Students illegally crossing tracks in front of train.



BRAWLEY – Union Pacific (UP) Railroad brought their Safety Train to Brawley on Thursday, May 14, to raise safety awareness to those illegally crossing railroad tracks.

Union Pacific Railroad Police and Operation Lifesaver joined in the safety operation entitled UP CARES to observe behavior by motorists and pedestrians crossing the tracks when the stoplights and safety barriers are lowered.

UP CARES promotes crossing accident reduction, education, and safety.

“This is our team effort to promote safety in our community,” said Bob Kern, UP Manager of Road Operations. “Operation Lifesaver is a conglomeration of state regulatory agencies and the railroads. We are all working together to promote safety around the railroad tracks.”

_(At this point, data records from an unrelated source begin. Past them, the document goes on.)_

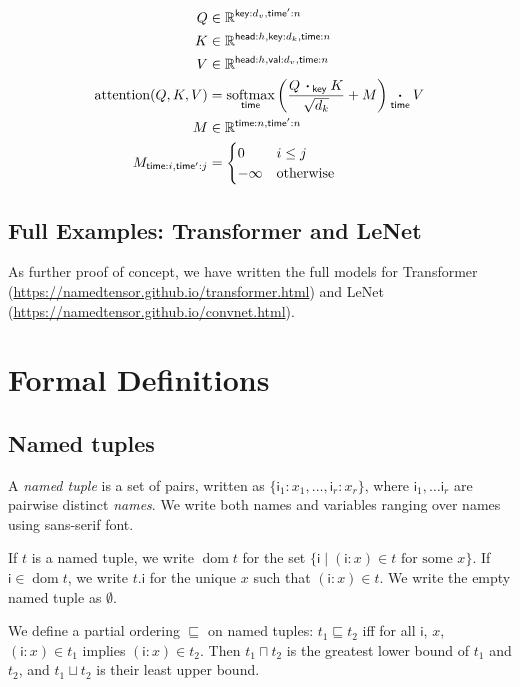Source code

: \documentclass{article}
\newcommand{\name}[1]{\mathsf{#1}}
\newcommand{\ndot}[1]{\mathbin{\mathop{\thinspace\boldsymbol\cdot\thinspace}\displaylimits_{\name{#1}}}}
\newcommand{\nfun}[2]{\mathop{\text{#2}}\displaylimits_{\name{#1}}}
\newcommand{\reals}{\mathbb{R}}
\newcommand{\tuple}[1]{\{ #1\}}
\DeclareMathOperator{\tupledom}{dom}
\newcommand{\tupleproj}[2]{#1.#2}
\begin{document}
\begin{align*} 
Q &\in \reals^{\name{key}:d_v,\name{time'}:n}\\
K &\in \reals^{\name{head}:h,\name{key}:d_k, \name{time}:n}\\
V &\in \reals^{\name{head}:h, \name{val}:d_v, \name{time}:n}\\
\text{attention}(Q, K, V) &=  \nfun{time}{softmax} \left( \frac{Q \ndot{key} K }{\sqrt{d_k}} + M \right) \ndot{time} V \\
M & \in \reals^{\name{time}:n, \name{time'}:n} \\
M_{\name{time}:i, \name{time'}:j} & = \begin{cases}0 & i \leq j\\
-\infty & \text{otherwise} \end{cases} \\
\end{align*}


\subsection{Full Examples: Transformer and LeNet}

As further proof of concept, we have written the full models for Transformer (\url{https://namedtensor.github.io/transformer.html}) and LeNet (\url{https://namedtensor.github.io/convnet.html}). 

\section{Formal Definitions}
\label{sec:definitions}

\subsection{Named tuples}

A \emph{named tuple} is a set of pairs, written as $\tuple{\name{i}_1: x_1, \ldots, \name{i}_r: x_r}$, where $\name{i}_1, \ldots \name{i}_r$ are pairwise distinct \emph{names}. We write both names and variables ranging over names using sans-serif font.

If $t$ is a named tuple, we write $\tupledom{t}$ for the set $\{ \name{i} \mid \text{$(\name{i}:x) \in t$ for some $x$} \}$. If $\name{i} \in \tupledom{t}$, we write $\tupleproj{t}{\name{i}}$ for the unique $x$ such that $(\name{i}:x) \in t$. We write the empty named tuple as $\emptyset$.

We define a partial ordering $\sqsubseteq$ on named tuples: $t_1 \sqsubseteq t_2$ iff for all $\name{i}$, $x$, $(\name{i}:x) \in t_1$ implies $(\name{i}:x) \in t_2$. Then $t_1 \sqcap t_2$ is the greatest lower bound of $t_1$ and $t_2$, and $t_1 \sqcup t_2$ is their least upper bound.
\end{document}
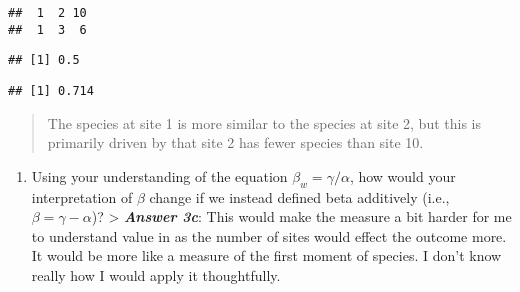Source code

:\documentclass[
]{article}
\newenvironment{Shaded}{\begin{snugshade}}{\end{snugshade}}
\newcommand{\DecValTok}[1]{\textcolor[rgb]{0.00,0.00,0.81}{#1}}
\newcommand{\FunctionTok}[1]{\textcolor[rgb]{0.00,0.00,0.00}{#1}}
\newcommand{\NormalTok}[1]{#1}
\newcommand{\SpecialCharTok}[1]{\textcolor[rgb]{0.00,0.00,0.00}{#1}}
\providecommand{\tightlist}{%
  \setlength{\itemsep}{0pt}\setlength{\parskip}{0pt}}
\begin{document}
\begin{Shaded}
\end{Shaded}

\begin{verbatim}
##  1  2 10 
##  1  3  6
\end{verbatim}

\begin{Shaded}
\end{Shaded}

\begin{verbatim}
## [1] 0.5
\end{verbatim}

\begin{Shaded}
\end{Shaded}

\begin{verbatim}
## [1] 0.714
\end{verbatim}

\begin{quote}
The species at site 1 is more similar to the species at site 2, but this
is primarily driven by that site 2 has fewer species than site 10.
\end{quote}

\begin{enumerate}
\def\labelenumi{\alph{enumi}.}
\setcounter{enumi}{2}
\tightlist
\item
  Using your understanding of the equation
  \(\beta_{w} = \gamma/\alpha\), how would your interpretation of
  \(\beta\) change if we instead defined beta additively (i.e.,
  \(\beta = \gamma - \alpha\))? \textgreater{} \textbf{\emph{Answer
  3c}}: This would make the measure a bit harder for me to understand
  value in as the number of sites would effect the outcome more. It
  would be more like a measure of the first moment of species. I don't
  know really how I would apply it thoughtfully.
\end{enumerate}
\end{document}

The event took place at B Street and the railroad tracks just about 3:00 p.m., just as school was dismissed. Students were crossing at different locations along the tracks. For safety reasons, people are encouraged to cross tracks at designated railroad crossings and to watch for stoplights.

“It is difficult for trains to stop quickly if someone or a vehicle tries to cross the tracks when a train is coming,” said Kern. “Trains are very heavy and have a lot of horsepower and torque. It takes them hundreds of feet to stop.”

UP Railroad Police were stopping motorists that crossed the tracks when the lights were red and the barriers down, giving offenders warnings and tickets.

Students that crossed when the lights were on and the barriers were down were given warnings. The students that crossed the tracks at non-crossing areas were given warnings, also.

Ted Williams, UP conductor, expressed concern for the students.

“Some of these kids like to play chicken with the trains,” said Williams. “They don’t realize the time it takes to stop a train. It can prove to be fatal.”

Since 2001, the UP CARES program has reduced crossing accidents by 37%, according to UP.

“A common mistake is made by those crossing tracks when the safety lights are on and the barriers down,” said Williams. “A train may be stopped for a moment and another train is fast approaching on a second track. People see the one train stopped and think it is OK to cross the barriers, not realizing there is another train fast approaching. The results can be deadly.”